Shell has been in Oman for decades now and had a front row seat to its energy evolution from primarily an oil producing nation to now a very gas-rich and gas-leaning hydrocarbons producer. Argus spoke to Oman Shell's country chairman Walid Hadi about the company's energy strategy in the sultanate. Edited highlights follow:

How would you characterize Oman's energy sector today, and where do new energies fit into that?

Oman is one of the countries where there is quite a bit of overlap between how we see the energy transition and how the country sees it.

Oman is clear that hydrocarbons will continue to play a role in its energy system for a long period of time. But it is also looking to decrease the carbon intensity to the most extent which is viable. We need to work on creating new energy systems or new components of energy system like hydrogen and EV charging to facilitate that. It is what we would like to call a 'just transition' because you think about it from macroeconomic perspective of the country and its economic health.

Shell is involved across the energy spectrum in Oman – from upstream gas to alternative, clean energies. What is Shell's overall strategy for the country?

In Oman, our strategic foundation has three main pillars. The first is around oil and liquids and our ambition is to sustain oil and liquids production.

At the same time, we aim to significantly reduce carbon intensity from the oil production coming from PDO. The second strategic pillar is gas, and our ambition here is to grow the amount of gas we are producing in Oman and also to help Oman grow its LNG export capabilities.

The more committed we are in unlocking the gas reserves in the country, the more we can support Oman's growth, diversification, and the resilience of its economy through investments and LNG revenue. Gas also offers a very logical and nice link into blue and green hydrogen, whether in sequence or as a stepping stone to scale the hydrogen economy in the country.

The last strategic pillar is to establish low-carbon value chains, predominantly centered around hydrogen, more likely blue hydrogen in the short term and very likely material green in the long term, which is subject to regulations and markets developing.

How would you view Oman's potential to be a major exporter of green hydrogen?

When examining the foundational aspects of green hydrogen manufacturing, such as the quality of solar and wind resources and their onshore complementarity, Oman emerges as a highly competitive country in terms of its capabilities.

But where we are in technology and where we are in global markets and on policy frameworks — the demand centers for green hydrogen are maturing but not yet matured. I think there will be a period of discovery for green hydrogen globally, not just for Oman, in the way LNG started 20-30 years ago. When it does, Oman will be well-positioned to play global role in the global hydrogen economy.

But the question is, how much time it is going to take us and what kind of multi-collaboration needs to be in place to enable that? The realisation of this potential hinges on several factors: the policies of the Omani government, its bilateral ties with Japan, Korea, and the EU, and the technological advancements within the industry.
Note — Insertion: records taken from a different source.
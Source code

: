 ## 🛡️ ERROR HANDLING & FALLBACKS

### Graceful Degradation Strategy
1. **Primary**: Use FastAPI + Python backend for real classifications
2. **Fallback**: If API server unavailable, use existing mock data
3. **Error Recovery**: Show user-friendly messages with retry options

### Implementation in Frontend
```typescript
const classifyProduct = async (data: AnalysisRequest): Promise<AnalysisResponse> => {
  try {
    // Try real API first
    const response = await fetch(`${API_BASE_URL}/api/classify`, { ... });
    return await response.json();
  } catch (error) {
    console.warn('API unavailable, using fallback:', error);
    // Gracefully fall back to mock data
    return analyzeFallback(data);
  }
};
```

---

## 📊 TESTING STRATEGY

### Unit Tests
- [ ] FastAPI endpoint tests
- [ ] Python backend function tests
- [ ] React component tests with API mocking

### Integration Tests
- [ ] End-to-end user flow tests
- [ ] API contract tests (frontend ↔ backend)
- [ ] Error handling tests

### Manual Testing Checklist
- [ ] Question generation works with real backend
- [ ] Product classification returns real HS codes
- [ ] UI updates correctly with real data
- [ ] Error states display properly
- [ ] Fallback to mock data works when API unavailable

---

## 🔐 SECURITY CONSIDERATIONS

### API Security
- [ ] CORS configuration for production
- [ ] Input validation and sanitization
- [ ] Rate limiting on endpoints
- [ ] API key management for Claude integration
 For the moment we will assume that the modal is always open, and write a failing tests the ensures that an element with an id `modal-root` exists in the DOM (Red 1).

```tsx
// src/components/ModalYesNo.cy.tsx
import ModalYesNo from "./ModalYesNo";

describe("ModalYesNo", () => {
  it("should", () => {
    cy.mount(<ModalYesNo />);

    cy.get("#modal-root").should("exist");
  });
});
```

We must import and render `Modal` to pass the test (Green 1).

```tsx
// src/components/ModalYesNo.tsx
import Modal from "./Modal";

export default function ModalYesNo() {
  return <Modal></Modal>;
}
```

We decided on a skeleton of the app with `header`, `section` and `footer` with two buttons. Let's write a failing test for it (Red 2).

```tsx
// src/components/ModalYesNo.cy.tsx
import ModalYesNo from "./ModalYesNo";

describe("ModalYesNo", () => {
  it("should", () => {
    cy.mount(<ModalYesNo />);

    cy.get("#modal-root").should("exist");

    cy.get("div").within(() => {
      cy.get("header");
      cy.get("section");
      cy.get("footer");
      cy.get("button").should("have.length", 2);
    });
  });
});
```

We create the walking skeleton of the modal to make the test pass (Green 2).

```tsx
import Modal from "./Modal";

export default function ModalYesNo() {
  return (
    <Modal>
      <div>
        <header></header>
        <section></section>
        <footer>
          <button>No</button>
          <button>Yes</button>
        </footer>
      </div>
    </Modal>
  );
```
Shell has also been looking at developing CCUS opportunities in the country. How big a role can CCUS play in the region's energy transition?

CCUS is going to be an important tool in decarbonising the global energy system. We have several projects globally that we are pursuing for own scope 1, scope 2 emissions reductions, as well as to enable scope 3 emissions with the customers and partners

In Oman, we are pursuing a blue hydrogen project where CCUS is a clear component. This initiative serves as a demonstrative case, helping us gauge the country's potential for CCUS implementation. We are using that as a proof point to understand the potential for CCUS in the country.

At this stage, it's too early to gauge the scale of CCUS adoption in Oman or our specific role within it. However, we are among the pioneers in establishing the initial proof point through our Blue Hydrogen initiative.

You were able to kick off production in block 10 in just over a year after signing the agreement. How are things progressing there?

We have started producing at the plateau levels that we agreed with the government, which is just above 500mn ft³/d.

Block 10 gas is sold to the government, through the government-owned Integrated Gas Company (IGC), which so far has been the entity that purchases gas from various operators in Oman like us, Shell. IGC then allocates that gas on a certain policy and value criteria across different sectors.

We will require new gas if we are going to expand LNG in Oman. There is active gas exploration happening there in Block 10. We know there is more potential in the block. We still don't know at what scale it can be produce gas or the reservoir's characteristics. But blocks 10 and 11 are a combination of undiscovered and discovered resources.

We are aiming to significantly increase gas production through a substantial boost. However, the exact scale and timing of this expansion will only be discernible upon the conclusion of our two-year exploration campaign in the block. We expect to understand the full growth potential by around mid to late 2025.

Do you have any updates on block 11? Has exploration work there begun?

We did have a material gas discovery which is being appraised this year, but it is a bit too early to draw conclusions at this stage.

So, after the appraisal campaign is completed, we will be able to talk more confidently about the production potential. Exploration is a very uncertain business. You must go after a lot of things and only a few will end up working. We have a very aggressive exploration campaign at the moment. We also expect by the end of 2025, we would be in a much better position to determine the next wave of growth and where it is going to come from.

Shell is set to become the largest off taker from Oman LNG, how do you view the LNG markets this year and next?

As a company, we are convinced, that the demand for LNG will grow and it needs to grow if the world is going to achieve the energy transition

Gas must play a role, it has to play a bigger role globally over the time, mainly to replace coal in power generation and given its higher efficiency and lower carbon intensity fuel in the energy mix.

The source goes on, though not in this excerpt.